#### THE INPUT ####

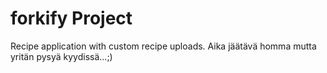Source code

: # forkify Project

Recipe application with custom recipe uploads. Aika jäätävä homma mutta yritän pysyä kyydissä...;)
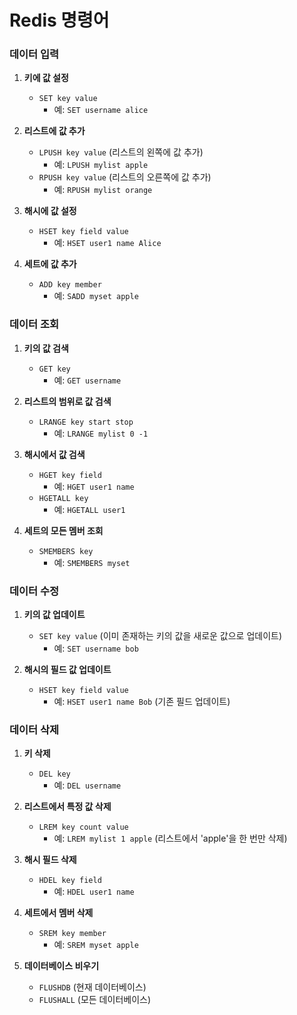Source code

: # Redis 명령어

### 데이터 입력
1. **키에 값 설정**
   - `SET key value`
     - 예: `SET username alice`

2. **리스트에 값 추가**
   - `LPUSH key value` (리스트의 왼쪽에 값 추가)
     - 예: `LPUSH mylist apple`
   - `RPUSH key value` (리스트의 오른쪽에 값 추가)
     - 예: `RPUSH mylist orange`

3. **해시에 값 설정**
   - `HSET key field value`
     - 예: `HSET user1 name Alice`

4. **세트에 값 추가**
   - `ADD key member`
     - 예: `SADD myset apple`

### 데이터 조회
1. **키의 값 검색**
   - `GET key`
     - 예: `GET username`

2. **리스트의 범위로 값 검색**
   - `LRANGE key start stop`
     - 예: `LRANGE mylist 0 -1`

3. **해시에서 값 검색**
   - `HGET key field`
     - 예: `HGET user1 name`
   - `HGETALL key`
     - 예: `HGETALL user1`

4. **세트의 모든 멤버 조회**
   - `SMEMBERS key`
     - 예: `SMEMBERS myset`

### 데이터 수정
1. **키의 값 업데이트**
   - `SET key value` (이미 존재하는 키의 값을 새로운 값으로 업데이트)
     - 예: `SET username bob`

2. **해시의 필드 값 업데이트**
   - `HSET key field value`
     - 예: `HSET user1 name Bob` (기존 필드 업데이트)

### 데이터 삭제
1. **키 삭제**
   - `DEL key`
     - 예: `DEL username`

2. **리스트에서 특정 값 삭제**
   - `LREM key count value`
     - 예: `LREM mylist 1 apple` (리스트에서 'apple'을 한 번만 삭제)

3. **해시 필드 삭제**
   - `HDEL key field`
     - 예: `HDEL user1 name`

4. **세트에서 멤버 삭제**
   - `SREM key member`
     - 예: `SREM myset apple`

5. **데이터베이스 비우기**
   - `FLUSHDB` (현재 데이터베이스)
   - `FLUSHALL` (모든 데이터베이스)
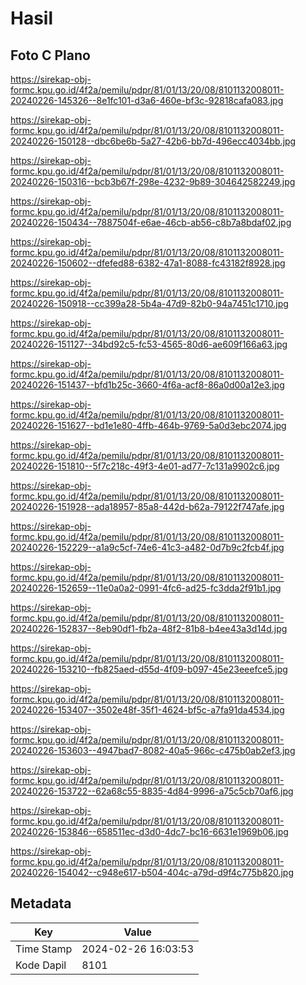 # Hasil

## Foto C Plano

https://sirekap-obj-formc.kpu.go.id/4f2a/pemilu/pdpr/81/01/13/20/08/8101132008011-20240226-145326--8e1fc101-d3a6-460e-bf3c-92818cafa083.jpg

https://sirekap-obj-formc.kpu.go.id/4f2a/pemilu/pdpr/81/01/13/20/08/8101132008011-20240226-150128--dbc6be6b-5a27-42b6-bb7d-496ecc4034bb.jpg

https://sirekap-obj-formc.kpu.go.id/4f2a/pemilu/pdpr/81/01/13/20/08/8101132008011-20240226-150316--bcb3b67f-298e-4232-9b89-304642582249.jpg

https://sirekap-obj-formc.kpu.go.id/4f2a/pemilu/pdpr/81/01/13/20/08/8101132008011-20240226-150434--7887504f-e6ae-46cb-ab56-c8b7a8bdaf02.jpg

https://sirekap-obj-formc.kpu.go.id/4f2a/pemilu/pdpr/81/01/13/20/08/8101132008011-20240226-150602--dfefed88-6382-47a1-8088-fc43182f8928.jpg

https://sirekap-obj-formc.kpu.go.id/4f2a/pemilu/pdpr/81/01/13/20/08/8101132008011-20240226-150918--cc399a28-5b4a-47d9-82b0-94a7451c1710.jpg

https://sirekap-obj-formc.kpu.go.id/4f2a/pemilu/pdpr/81/01/13/20/08/8101132008011-20240226-151127--34bd92c5-fc53-4565-80d6-ae609f166a63.jpg

https://sirekap-obj-formc.kpu.go.id/4f2a/pemilu/pdpr/81/01/13/20/08/8101132008011-20240226-151437--bfd1b25c-3660-4f6a-acf8-86a0d00a12e3.jpg

https://sirekap-obj-formc.kpu.go.id/4f2a/pemilu/pdpr/81/01/13/20/08/8101132008011-20240226-151627--bd1e1e80-4ffb-464b-9769-5a0d3ebc2074.jpg

https://sirekap-obj-formc.kpu.go.id/4f2a/pemilu/pdpr/81/01/13/20/08/8101132008011-20240226-151810--5f7c218c-49f3-4e01-ad77-7c131a9902c6.jpg

https://sirekap-obj-formc.kpu.go.id/4f2a/pemilu/pdpr/81/01/13/20/08/8101132008011-20240226-151928--ada18957-85a8-442d-b62a-79122f747afe.jpg

https://sirekap-obj-formc.kpu.go.id/4f2a/pemilu/pdpr/81/01/13/20/08/8101132008011-20240226-152229--a1a9c5cf-74e6-41c3-a482-0d7b9c2fcb4f.jpg

https://sirekap-obj-formc.kpu.go.id/4f2a/pemilu/pdpr/81/01/13/20/08/8101132008011-20240226-152659--11e0a0a2-0991-4fc6-ad25-fc3dda2f91b1.jpg

https://sirekap-obj-formc.kpu.go.id/4f2a/pemilu/pdpr/81/01/13/20/08/8101132008011-20240226-152837--8eb90df1-fb2a-48f2-81b8-b4ee43a3d14d.jpg

https://sirekap-obj-formc.kpu.go.id/4f2a/pemilu/pdpr/81/01/13/20/08/8101132008011-20240226-153210--fb825aed-d55d-4f09-b097-45e23eeefce5.jpg

https://sirekap-obj-formc.kpu.go.id/4f2a/pemilu/pdpr/81/01/13/20/08/8101132008011-20240226-153407--3502e48f-35f1-4624-bf5c-a7fa91da4534.jpg

https://sirekap-obj-formc.kpu.go.id/4f2a/pemilu/pdpr/81/01/13/20/08/8101132008011-20240226-153603--4947bad7-8082-40a5-966c-c475b0ab2ef3.jpg

https://sirekap-obj-formc.kpu.go.id/4f2a/pemilu/pdpr/81/01/13/20/08/8101132008011-20240226-153722--62a68c55-8835-4d84-9996-a75c5cb70af6.jpg

https://sirekap-obj-formc.kpu.go.id/4f2a/pemilu/pdpr/81/01/13/20/08/8101132008011-20240226-153846--658511ec-d3d0-4dc7-bc16-6631e1969b06.jpg

https://sirekap-obj-formc.kpu.go.id/4f2a/pemilu/pdpr/81/01/13/20/08/8101132008011-20240226-154042--c948e617-b504-404c-a79d-d9f4c775b820.jpg


## Metadata

| Key        | Value               |
| ---------- | ------------------- |
| Time Stamp | 2024-02-26 16:03:53 |
| Kode Dapil | 8101                |



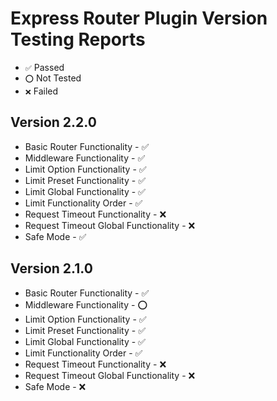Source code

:# Express Router Plugin Version Testing Reports
+ `✅` Passed
+ `⭕` Not Tested
+ `❌` Failed

## Version 2.2.0
+ Basic Router Functionality - ✅
+ Middleware Functionality - ✅
+ Limit Option Functionality - ✅
+ Limit Preset Functionality - ✅
+ Limit Global Functionality - ✅
+ Limit Functionality Order - ✅
+ Request Timeout Functionality - ❌
+ Request Timeout Global Functionality - ❌
+ Safe Mode - ✅

## Version 2.1.0
+ Basic Router Functionality - ✅
+ Middleware Functionality - ⭕
+ Limit Option Functionality - ✅
+ Limit Preset Functionality - ✅
+ Limit Global Functionality - ✅
+ Limit Functionality Order - ✅
+ Request Timeout Functionality - ❌
+ Request Timeout Global Functionality - ❌
+ Safe Mode - ❌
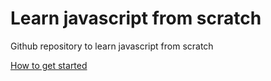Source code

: # Learn javascript from scratch
 Github repository to learn javascript from scratch
 
 [How to get started]()
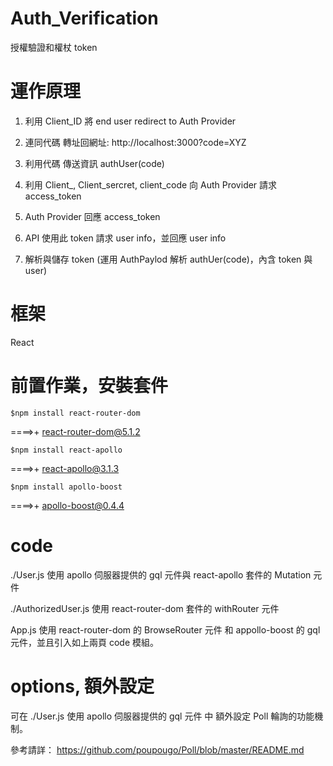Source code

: # Auth_Verification
授權驗證和權杖 token

# 運作原理

1. 利用 Client_ID 將 end user redirect to Auth Provider

2. 連同代碼 轉址回網址: http://localhost:3000?code=XYZ

3. 利用代碼 傳送資訊 authUser(code)

4. 利用 Client_, Client_sercret, client_code 向 Auth Provider 請求 access_token

5. Auth Provider 回應 access_token

6. API 使用此 token 請求 user info，並回應 user info

7. 解析與儲存 token (運用 AuthPaylod 解析 authUer(code)，內含 token 與 user)

# 框架

   React

# 前置作業，安裝套件

    $npm install react-router-dom
====>+ react-router-dom@5.1.2

    $npm install react-apollo
====>+ react-apollo@3.1.3

    $npm install apollo-boost
====>+ apollo-boost@0.4.4

# code 

./User.js 使用 apollo 伺服器提供的 gql 元件與 react-apollo 套件的 Mutation 元件

./AuthorizedUser.js 使用 react-router-dom 套件的 withRouter 元件

App.js 使用 react-router-dom 的 BrowseRouter 元件 和 appollo-boost 的 gql 元件，並且引入如上兩頁 code 模組。

# options, 額外設定

可在 ./User.js 使用 apollo 伺服器提供的 gql 元件 中
額外設定 Poll 輪詢的功能機制。

參考請詳：
https://github.com/poupougo/Poll/blob/master/README.md

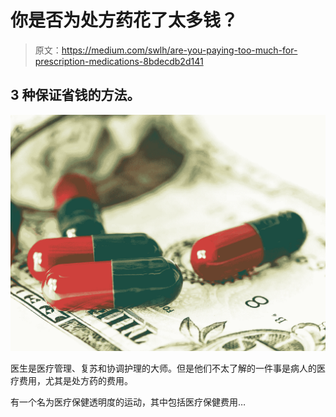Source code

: # 你是否为处方药花了太多钱？

> 原文：<https://medium.com/swlh/are-you-paying-too-much-for-prescription-medications-8bdecdb2d141>

## 3 种保证省钱的方法。

![](img/ce5e0ac12d3ba21a98a3b96a8b2f6b8a.png)

医生是医疗管理、复苏和协调护理的大师。但是他们不太了解的一件事是病人的医疗费用，尤其是处方药的费用。

有一个名为医疗保健透明度的运动，其中包括医疗保健费用…
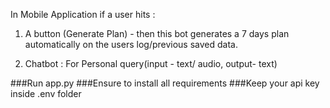 In Mobile Application if a user hits :

1. A button (Generate Plan) - then this bot generates a 7 days plan automatically on the users log/previous saved data.
   
2. Chatbot : For Personal query(input - text/ audio, output- text)

###Run app.py
###Ensure to install all requirements
###Keep your api key inside .env folder
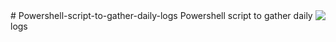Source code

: 
 <img align="right" src="https://visitor-badge.laobi.icu/badge?page_id=noetovar5.Powershell-script-to-gather-daily-logs"/>
# Powershell-script-to-gather-daily-logs
Powershell script to gather daily logs
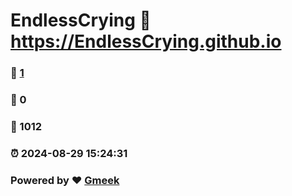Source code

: # EndlessCrying :link: https://EndlessCrying.github.io 
### :page_facing_up: [1](https://EndlessCrying.github.io/tag.html) 
### :speech_balloon: 0 
### :hibiscus: 1012 
### :alarm_clock: 2024-08-29 15:24:31 
### Powered by :heart: [Gmeek](https://github.com/Meekdai/Gmeek)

####

In the entries above, please find the line with "套件的 Mutation 元件" and the line with "# options, 額外設定", then write out exactly those two lines and every line between them, and nothing more.

./User.js 使用 apollo 伺服器提供的 gql 元件與 react-apollo 套件的 Mutation 元件

./AuthorizedUser.js 使用 react-router-dom 套件的 withRouter 元件

App.js 使用 react-router-dom 的 BrowseRouter 元件 和 appollo-boost 的 gql 元件，並且引入如上兩頁 code 模組。

# options, 額外設定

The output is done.